La presse traverse une profonde crise en Hongrie. Les disparitions récentes de titres emblématiques que sont le Népszabadság, le Magyar Nemzet et la semaine passée de Heti Válasz, sont là pour l’illustrer. Mais dans ce paysage sinistré, quelques journaux tirent très bien leur épingle du jeu et ils ne le doivent en rien ni à leurs succès éditoriaux ni commerciaux.

En effet, en Hongrie, l’Etat est l’un des plus gros annonceurs. Et sans surprise, ce sont les médias proches ou dans les mains du parti au pouvoir, le Fidesz, qui captent la totalité de ces revenus publicitaires. A tel point que G7, le site d’investigation qui les a publiés, les considère comme des « subventions publiques déguisées« .

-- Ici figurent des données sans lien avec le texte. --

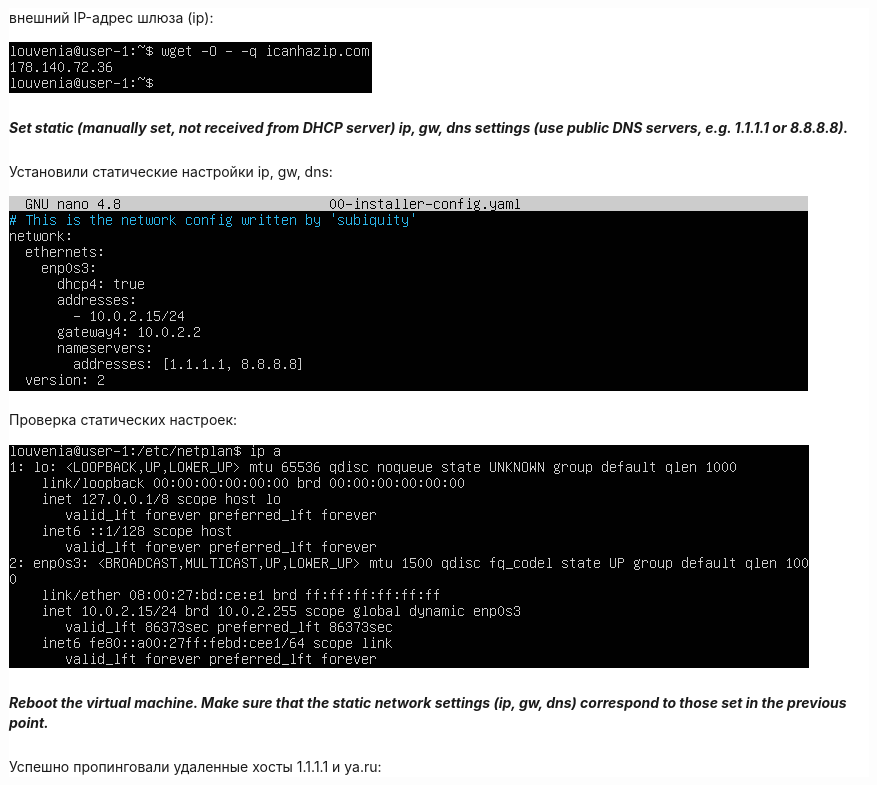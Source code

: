 
внешний IP-адрес шлюза (ip):


![Определили и отобразили внешний IP-адрес шлюза (ip)](/src/IMG/%D0%92%D0%BD%D0%B5%D1%88%D0%BD%D0%B8%D0%B9%20IP.png)


##### Set static (manually set, not received from DHCP server) ip, gw, dns settings (use public DNS servers, e.g. 1.1.1.1 or 8.8.8.8).
Установили статические настройки ip, gw, dns:


![Установили статические настройки ip, gw, dns](/src/IMG/%D0%A3%D1%81%D1%82%D0%B0%D0%BD%D0%BE%D0%B2%D0%BA%D0%B0%20%D1%81%D1%82%D0%B0%D1%82%D0%B8%D1%81%D1%82%D0%B8%D1%87%D0%B5%D1%81%D0%BA%D0%B8%D1%85%20%D0%BD%D0%B0%D1%81%D1%82%D1%80%D0%BE%D0%B5%D0%BA.png)


Проверка статических настроек:


![Проверка статических настроек](/src/IMG/%D0%9F%D1%80%D0%BE%D0%B2%D0%B5%D1%80%D0%B8%D0%BB%D0%B8%20%D1%81%D1%82%D0%B0%D1%82%D0%B8%D1%87%D0%B5%D1%81%D0%BA%D0%B8%D0%B5%20%D0%BD%D0%B0%D1%81%D1%82%D1%80%D0%BE%D0%B9%D0%BA%D0%B8%20ip%2C%20gw%2C%20dns.png)


##### Reboot the virtual machine. Make sure that the static network settings (ip, gw, dns) correspond to those set in the previous point.
Успешно пропинговали удаленные хосты 1.1.1.1 и ya.ru:

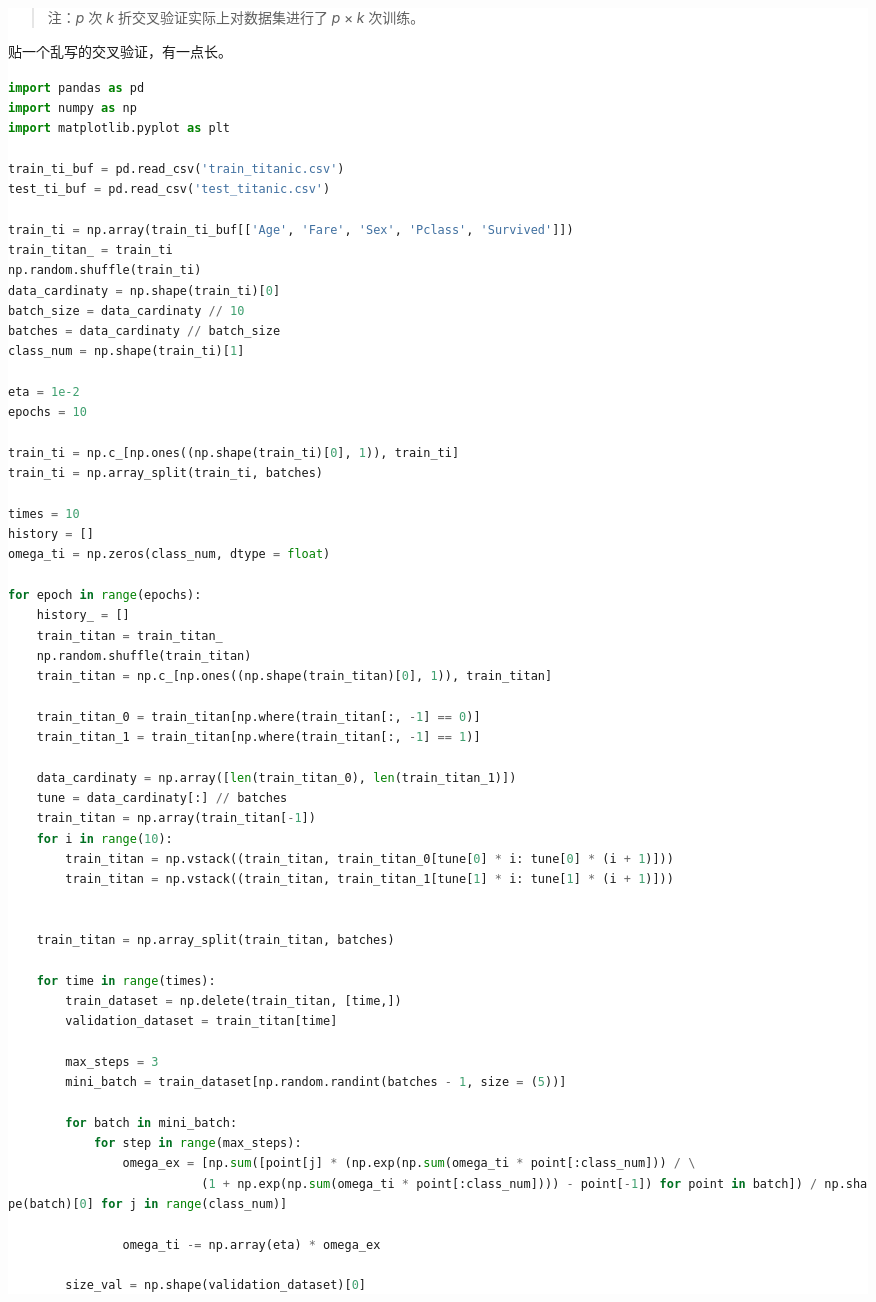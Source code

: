 > 注：$p$ 次 $k$ 折交叉验证实际上对数据集进行了 $p \times k$ 次训练。

贴一个乱写的交叉验证，有一点长。

```python
import pandas as pd
import numpy as np
import matplotlib.pyplot as plt

train_ti_buf = pd.read_csv('train_titanic.csv')
test_ti_buf = pd.read_csv('test_titanic.csv')

train_ti = np.array(train_ti_buf[['Age', 'Fare', 'Sex', 'Pclass', 'Survived']])
train_titan_ = train_ti
np.random.shuffle(train_ti)
data_cardinaty = np.shape(train_ti)[0]
batch_size = data_cardinaty // 10
batches = data_cardinaty // batch_size
class_num = np.shape(train_ti)[1]

eta = 1e-2
epochs = 10

train_ti = np.c_[np.ones((np.shape(train_ti)[0], 1)), train_ti]
train_ti = np.array_split(train_ti, batches)

times = 10
history = []
omega_ti = np.zeros(class_num, dtype = float)

for epoch in range(epochs):
    history_ = []
    train_titan = train_titan_
    np.random.shuffle(train_titan)
    train_titan = np.c_[np.ones((np.shape(train_titan)[0], 1)), train_titan]

    train_titan_0 = train_titan[np.where(train_titan[:, -1] == 0)]
    train_titan_1 = train_titan[np.where(train_titan[:, -1] == 1)]

    data_cardinaty = np.array([len(train_titan_0), len(train_titan_1)])
    tune = data_cardinaty[:] // batches
    train_titan = np.array(train_titan[-1])
    for i in range(10):
        train_titan = np.vstack((train_titan, train_titan_0[tune[0] * i: tune[0] * (i + 1)]))
        train_titan = np.vstack((train_titan, train_titan_1[tune[1] * i: tune[1] * (i + 1)]))
    

    train_titan = np.array_split(train_titan, batches)
    
    for time in range(times):
        train_dataset = np.delete(train_titan, [time,])
        validation_dataset = train_titan[time]

        max_steps = 3
        mini_batch = train_dataset[np.random.randint(batches - 1, size = (5))]
    
        for batch in mini_batch:
            for step in range(max_steps):
                omega_ex = [np.sum([point[j] * (np.exp(np.sum(omega_ti * point[:class_num])) / \
                           (1 + np.exp(np.sum(omega_ti * point[:class_num]))) - point[-1]) for point in batch]) / np.shape(batch)[0] for j in range(class_num)]
    
                omega_ti -= np.array(eta) * omega_ex
        
        size_val = np.shape(validation_dataset)[0]
```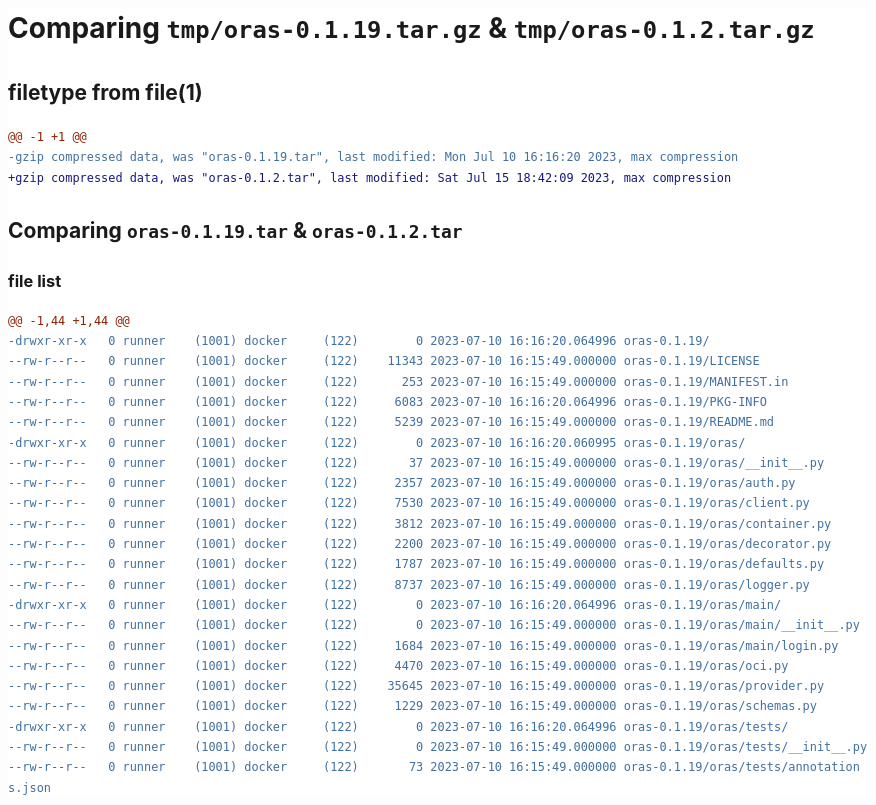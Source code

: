 # Comparing `tmp/oras-0.1.19.tar.gz` & `tmp/oras-0.1.2.tar.gz`

## filetype from file(1)

```diff
@@ -1 +1 @@
-gzip compressed data, was "oras-0.1.19.tar", last modified: Mon Jul 10 16:16:20 2023, max compression
+gzip compressed data, was "oras-0.1.2.tar", last modified: Sat Jul 15 18:42:09 2023, max compression
```

## Comparing `oras-0.1.19.tar` & `oras-0.1.2.tar`

### file list

```diff
@@ -1,44 +1,44 @@
-drwxr-xr-x   0 runner    (1001) docker     (122)        0 2023-07-10 16:16:20.064996 oras-0.1.19/
--rw-r--r--   0 runner    (1001) docker     (122)    11343 2023-07-10 16:15:49.000000 oras-0.1.19/LICENSE
--rw-r--r--   0 runner    (1001) docker     (122)      253 2023-07-10 16:15:49.000000 oras-0.1.19/MANIFEST.in
--rw-r--r--   0 runner    (1001) docker     (122)     6083 2023-07-10 16:16:20.064996 oras-0.1.19/PKG-INFO
--rw-r--r--   0 runner    (1001) docker     (122)     5239 2023-07-10 16:15:49.000000 oras-0.1.19/README.md
-drwxr-xr-x   0 runner    (1001) docker     (122)        0 2023-07-10 16:16:20.060995 oras-0.1.19/oras/
--rw-r--r--   0 runner    (1001) docker     (122)       37 2023-07-10 16:15:49.000000 oras-0.1.19/oras/__init__.py
--rw-r--r--   0 runner    (1001) docker     (122)     2357 2023-07-10 16:15:49.000000 oras-0.1.19/oras/auth.py
--rw-r--r--   0 runner    (1001) docker     (122)     7530 2023-07-10 16:15:49.000000 oras-0.1.19/oras/client.py
--rw-r--r--   0 runner    (1001) docker     (122)     3812 2023-07-10 16:15:49.000000 oras-0.1.19/oras/container.py
--rw-r--r--   0 runner    (1001) docker     (122)     2200 2023-07-10 16:15:49.000000 oras-0.1.19/oras/decorator.py
--rw-r--r--   0 runner    (1001) docker     (122)     1787 2023-07-10 16:15:49.000000 oras-0.1.19/oras/defaults.py
--rw-r--r--   0 runner    (1001) docker     (122)     8737 2023-07-10 16:15:49.000000 oras-0.1.19/oras/logger.py
-drwxr-xr-x   0 runner    (1001) docker     (122)        0 2023-07-10 16:16:20.064996 oras-0.1.19/oras/main/
--rw-r--r--   0 runner    (1001) docker     (122)        0 2023-07-10 16:15:49.000000 oras-0.1.19/oras/main/__init__.py
--rw-r--r--   0 runner    (1001) docker     (122)     1684 2023-07-10 16:15:49.000000 oras-0.1.19/oras/main/login.py
--rw-r--r--   0 runner    (1001) docker     (122)     4470 2023-07-10 16:15:49.000000 oras-0.1.19/oras/oci.py
--rw-r--r--   0 runner    (1001) docker     (122)    35645 2023-07-10 16:15:49.000000 oras-0.1.19/oras/provider.py
--rw-r--r--   0 runner    (1001) docker     (122)     1229 2023-07-10 16:15:49.000000 oras-0.1.19/oras/schemas.py
-drwxr-xr-x   0 runner    (1001) docker     (122)        0 2023-07-10 16:16:20.064996 oras-0.1.19/oras/tests/
--rw-r--r--   0 runner    (1001) docker     (122)        0 2023-07-10 16:15:49.000000 oras-0.1.19/oras/tests/__init__.py
--rw-r--r--   0 runner    (1001) docker     (122)       73 2023-07-10 16:15:49.000000 oras-0.1.19/oras/tests/annotations.json
```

L’injustice est d’autant plus criante que cela est fait en dépit de toute logique commerciale, car ces journaux pro-gouvernementaux dans lesquels le gouvernement diffuse ses publicités politiques sont aussi ceux qui ont les plus faibles diffusions. G7 explique aussi que les annonceurs privés ont aussi tendance à déserter les pages des journaux d’opposition, de crainte de se mettre à dos le gouvernement.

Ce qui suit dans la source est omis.